The only modifications with respect the argument in Theorem 7.1 worth to mention are included in the estimates below. When dealing with the case \(1\le m\le 3\), due to the weaker bump estimates satisfied by \(2^{n}\) powers of the composed operator \(T^*T\), we have the coefficients \(A_{e,m,k}'=2^{-|e|(1-\theta )^{2^{n}}\frac{d}{2}}k^{-\delta }\). Hence, we have to deal with the following sum:

$$\begin{aligned} \left( \sum _{e\in \mathbb Z}\sum _{k=1}^{2^{M(e)}}2^{-|e|(1-\theta )^{2^{n}}d}k^{-2\delta } \sum _{J\in I_{e,m,k}} F(I,J)^{2}\right) ^{\frac{1}{2}}, \end{aligned}$$

where , and \(M(e)=\max (e,0)\). We note that in that sum the previous factor \(2^{-|e|d}\) has to be changed by \(2^{-|e|(1-\theta )^{2^{n}}d}\) with \(\theta \in (0,1)\) arbitrary. We then choose \(\theta \) such that \((1-(1-\theta )^{2^{n}})d <\frac{2\delta }{2\delta +1}\) and so we can proceed as before.
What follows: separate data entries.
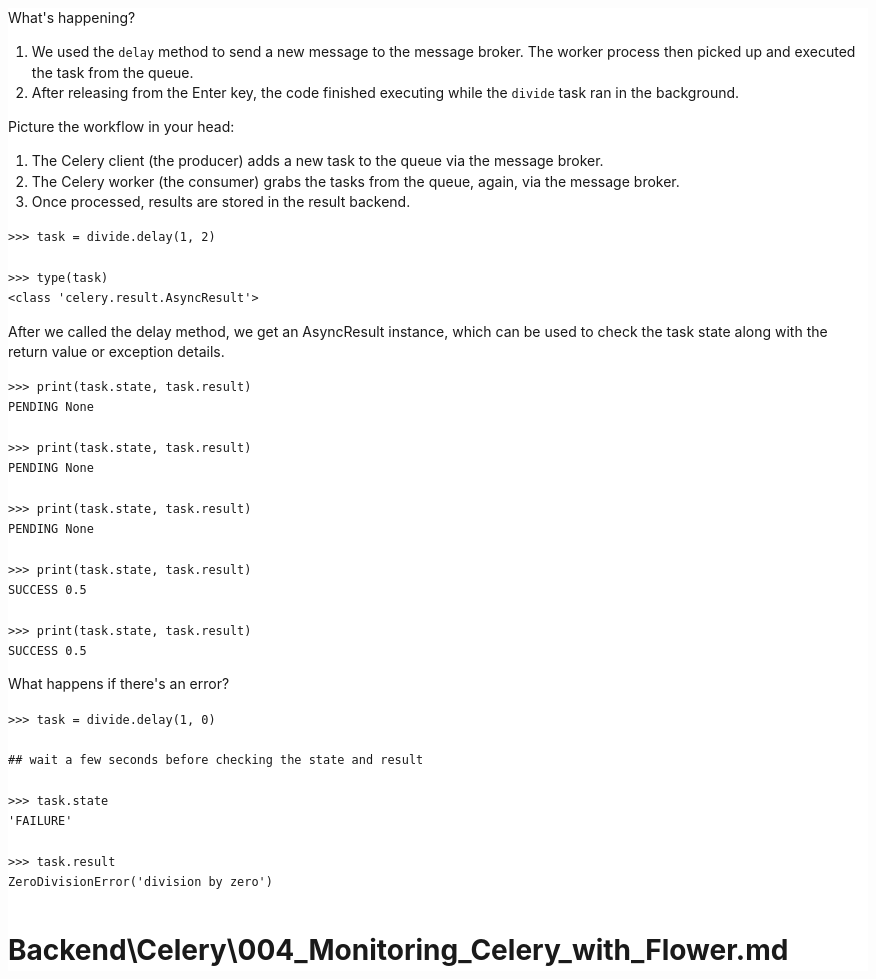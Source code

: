 What's happening?

1. We used the `delay` method to send a new message to the message broker. The worker process then picked up and executed the task from the queue.
2. After releasing from the Enter key, the code finished executing while the `divide` task ran in the background.

Picture the workflow in your head:

1. The Celery client (the producer) adds a new task to the queue via the message broker.
2. The Celery worker (the consumer) grabs the tasks from the queue, again, via the message broker.
3. Once processed, results are stored in the result backend.

```commandline
>>> task = divide.delay(1, 2)

>>> type(task)
<class 'celery.result.AsyncResult'>
```

After we called the delay method, we get an AsyncResult instance, which can be used to check the task state along with the return value or exception details.

```commandline
>>> print(task.state, task.result)
PENDING None

>>> print(task.state, task.result)
PENDING None

>>> print(task.state, task.result)
PENDING None

>>> print(task.state, task.result)
SUCCESS 0.5

>>> print(task.state, task.result)
SUCCESS 0.5
```

What happens if there's an error?

```commandline
>>> task = divide.delay(1, 0)

## wait a few seconds before checking the state and result

>>> task.state
'FAILURE'

>>> task.result
ZeroDivisionError('division by zero')
```

# Backend\Celery\004_Monitoring_Celery_with_Flower.md
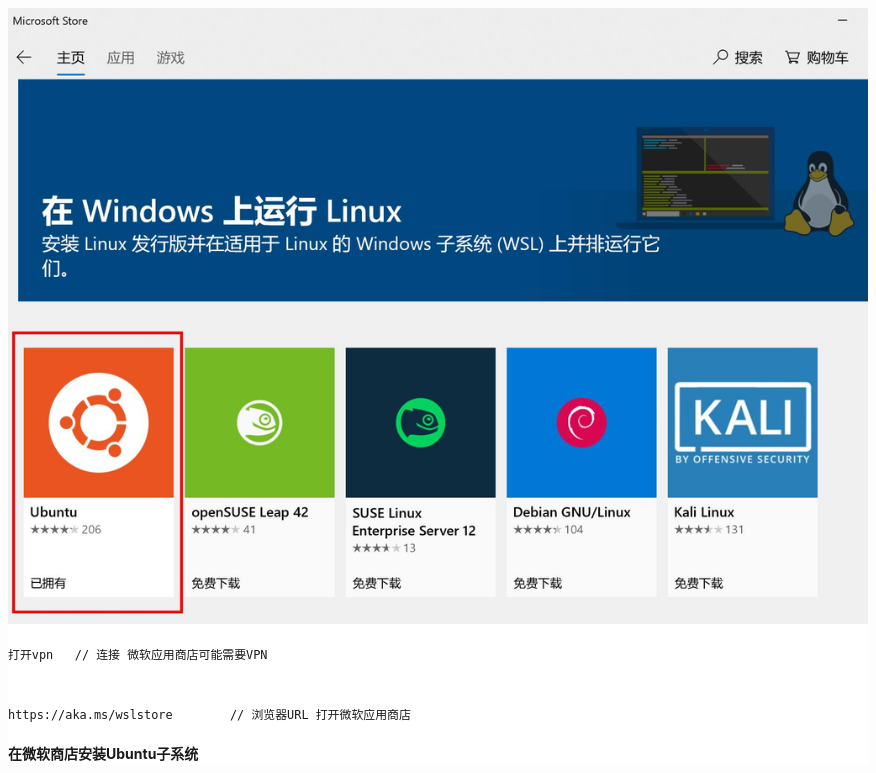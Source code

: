 <img src="/public/zimage/system/windows/zsh_windows/zsh8.jpg">

```
打开vpn   // 连接 微软应用商店可能需要VPN


https://aka.ms/wslstore        // 浏览器URL 打开微软应用商店

```




#### 在微软商店安装Ubuntu子系统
By denoting

$$\begin{aligned} F_{e}(I)=\sup _{\begin{array}{c} 1\le m\le 3\\ 1\le k\le 2^{\max (e,0)} \end{array}}\sup _{J\in I_{e,m,k}}F(I,J). \end{aligned}$$

and using \(\textrm{card}(I_{e,m,k})\lesssim 2^{M(e)(d-1) }\) we have

$$\begin{aligned}&\left( \sum _{e\in {\mathbb {Z}}}\sum _{k=1}^{2^{M(e)}}2^{-|e|(1-\theta )^{2^{n}}d}k^{-2\delta } \sum _{J\in I_{e,m,k}} F(I,J)^{2}\right) ^{\frac{1}{2}} \\&\quad \le \left( \sum _{e\in \mathbb Z}\sum _{k=1}^{2^{M(e)}}2^{-|e|(1-\theta )^{2^{n}}d}k^{-2\delta } 2^{M(e)(d-1) } F_{e}(I)^{2}\right) ^{\frac{1}{2}} \\&\quad \le \left( \sum _{e\in {\mathbb {Z}}}2^{-|e|d^{\alpha }} F_{e}(I)^{2}\sum _{k=1}^{2^{M(e)}}k^{-2\delta } \right) ^{\frac{1}{2}}. \end{aligned}$$

Now \(2^{-|e|(1-\theta )^{2^{n}}d}2^{M(e)(d-1) } =2^{-|e|\alpha }\) with \(\alpha =1-(1-(1-\theta )^{2^n})d\) if \(e\ge 0\) and \(\alpha =(1-\theta )^{2^{n}}d\) if \(e\le 0\). Since \( \sum _{k=1}^{2^{M(e)}} k^{-2\delta } \lesssim 2^{M(e)\frac{1}{2\delta +1}} \), the previous expression is bounded by

$$\begin{aligned} \left( \sum _{e\in {\mathbb {Z}}}2^{-|e|\alpha +M(e)\frac{1}{2\delta +1} }F_{e}(I)^{2} \right) ^{\frac{1}{2}}. \end{aligned}$$

Now \(-|e|d^{\alpha }+M(e)\frac{1}{2\delta +1}=-|e|\beta \) such that if \(e\ge 0\) then \(\beta =(1-(1-(1-\theta )^{2^{n}})d -\frac{1}{2\delta +1})=\frac{2\delta }{1+2\delta }-(1-(1-\theta )^{2^{n}})d>0\), while if \(e\le 0\), then \(\beta =(1-\theta )^{2^{n}}d>0\). Then we can bound previous expression by

$$\begin{aligned}&\sup _{e\in {\mathbb {Z}}}2^{-|e|\frac{\beta }{2} \theta }F_{e}(I) \left( \sum _{e\in {\mathbb {Z}}} 2^{-|e|(1-\theta ) \beta }\right) ^{\frac{1}{2}} \lesssim \sup _{e\in {\mathbb {Z}}}2^{-|e|\frac{\beta }{2}\theta }F_{e}(I). \end{aligned}$$

From here there are no more modifications, and the final result follows working exactly as before with a slightly different value of \(\beta \). \(\square \)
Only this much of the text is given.